_Aim of the task_
Starting with the line that contains "### 2. **Scalability Considerations**" and stopping after the line that contains "- **Connection Pooling**: Efficient", copy the entries below exactly. Include nothing else.

_Material shown_

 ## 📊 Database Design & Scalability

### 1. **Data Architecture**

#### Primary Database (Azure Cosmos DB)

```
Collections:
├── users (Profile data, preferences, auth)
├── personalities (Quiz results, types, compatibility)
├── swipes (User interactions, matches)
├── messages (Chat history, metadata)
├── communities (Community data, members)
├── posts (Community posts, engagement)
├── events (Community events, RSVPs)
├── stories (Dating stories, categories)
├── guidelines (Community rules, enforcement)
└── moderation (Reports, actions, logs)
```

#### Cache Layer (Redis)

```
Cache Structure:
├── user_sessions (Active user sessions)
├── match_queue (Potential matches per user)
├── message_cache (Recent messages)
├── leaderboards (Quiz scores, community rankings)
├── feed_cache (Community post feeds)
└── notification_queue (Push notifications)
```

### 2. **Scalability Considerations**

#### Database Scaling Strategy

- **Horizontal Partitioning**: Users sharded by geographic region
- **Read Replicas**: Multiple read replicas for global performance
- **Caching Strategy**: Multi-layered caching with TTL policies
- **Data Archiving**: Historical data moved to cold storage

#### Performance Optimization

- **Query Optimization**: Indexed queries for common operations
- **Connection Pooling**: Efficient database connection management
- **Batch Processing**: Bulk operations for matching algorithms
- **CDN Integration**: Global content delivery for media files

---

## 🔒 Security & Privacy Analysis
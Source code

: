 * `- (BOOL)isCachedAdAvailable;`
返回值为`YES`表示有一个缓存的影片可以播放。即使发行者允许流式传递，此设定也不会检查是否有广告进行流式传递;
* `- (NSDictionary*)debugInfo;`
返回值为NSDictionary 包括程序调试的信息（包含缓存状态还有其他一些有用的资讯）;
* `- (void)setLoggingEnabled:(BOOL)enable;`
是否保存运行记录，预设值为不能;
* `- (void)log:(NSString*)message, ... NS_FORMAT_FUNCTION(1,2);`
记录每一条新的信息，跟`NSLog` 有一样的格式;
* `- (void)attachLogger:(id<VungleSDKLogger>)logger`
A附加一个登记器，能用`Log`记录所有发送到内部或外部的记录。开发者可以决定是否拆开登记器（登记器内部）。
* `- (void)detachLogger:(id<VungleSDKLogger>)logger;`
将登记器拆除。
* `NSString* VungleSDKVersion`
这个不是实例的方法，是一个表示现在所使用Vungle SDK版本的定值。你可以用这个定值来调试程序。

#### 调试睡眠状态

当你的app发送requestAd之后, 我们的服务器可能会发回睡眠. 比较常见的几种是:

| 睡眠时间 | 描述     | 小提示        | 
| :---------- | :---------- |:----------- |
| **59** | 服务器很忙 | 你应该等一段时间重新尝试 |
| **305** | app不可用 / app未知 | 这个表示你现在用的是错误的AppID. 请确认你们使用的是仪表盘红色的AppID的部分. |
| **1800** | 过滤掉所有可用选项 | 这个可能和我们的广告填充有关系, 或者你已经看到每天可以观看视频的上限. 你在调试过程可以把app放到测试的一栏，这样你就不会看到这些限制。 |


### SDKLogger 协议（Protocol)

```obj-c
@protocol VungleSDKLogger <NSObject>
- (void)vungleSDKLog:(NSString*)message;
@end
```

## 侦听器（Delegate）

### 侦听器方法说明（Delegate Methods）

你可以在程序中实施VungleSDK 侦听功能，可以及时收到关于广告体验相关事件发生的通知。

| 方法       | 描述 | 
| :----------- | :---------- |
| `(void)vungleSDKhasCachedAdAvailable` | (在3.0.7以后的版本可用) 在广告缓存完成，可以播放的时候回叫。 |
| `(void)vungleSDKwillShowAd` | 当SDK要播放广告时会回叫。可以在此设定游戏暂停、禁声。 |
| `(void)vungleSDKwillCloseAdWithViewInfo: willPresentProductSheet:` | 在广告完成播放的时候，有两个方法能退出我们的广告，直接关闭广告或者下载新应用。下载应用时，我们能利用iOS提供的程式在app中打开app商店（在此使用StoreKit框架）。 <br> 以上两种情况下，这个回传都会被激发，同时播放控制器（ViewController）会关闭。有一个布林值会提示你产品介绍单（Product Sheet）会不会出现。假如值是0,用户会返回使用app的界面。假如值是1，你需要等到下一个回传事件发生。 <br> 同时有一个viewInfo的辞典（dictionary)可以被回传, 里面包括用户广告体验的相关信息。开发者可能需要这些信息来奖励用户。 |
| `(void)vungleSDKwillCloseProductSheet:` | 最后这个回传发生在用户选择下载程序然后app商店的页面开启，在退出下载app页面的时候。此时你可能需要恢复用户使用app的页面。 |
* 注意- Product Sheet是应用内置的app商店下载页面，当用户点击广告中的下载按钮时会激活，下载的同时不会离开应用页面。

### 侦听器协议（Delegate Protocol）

_Response_
### 2. **Scalability Considerations**

#### Database Scaling Strategy

- **Horizontal Partitioning**: Users sharded by geographic region
- **Read Replicas**: Multiple read replicas for global performance
- **Caching Strategy**: Multi-layered caching with TTL policies
- **Data Archiving**: Historical data moved to cold storage

#### Performance Optimization

- **Query Optimization**: Indexed queries for common operations
- **Connection Pooling**: Efficient database connection management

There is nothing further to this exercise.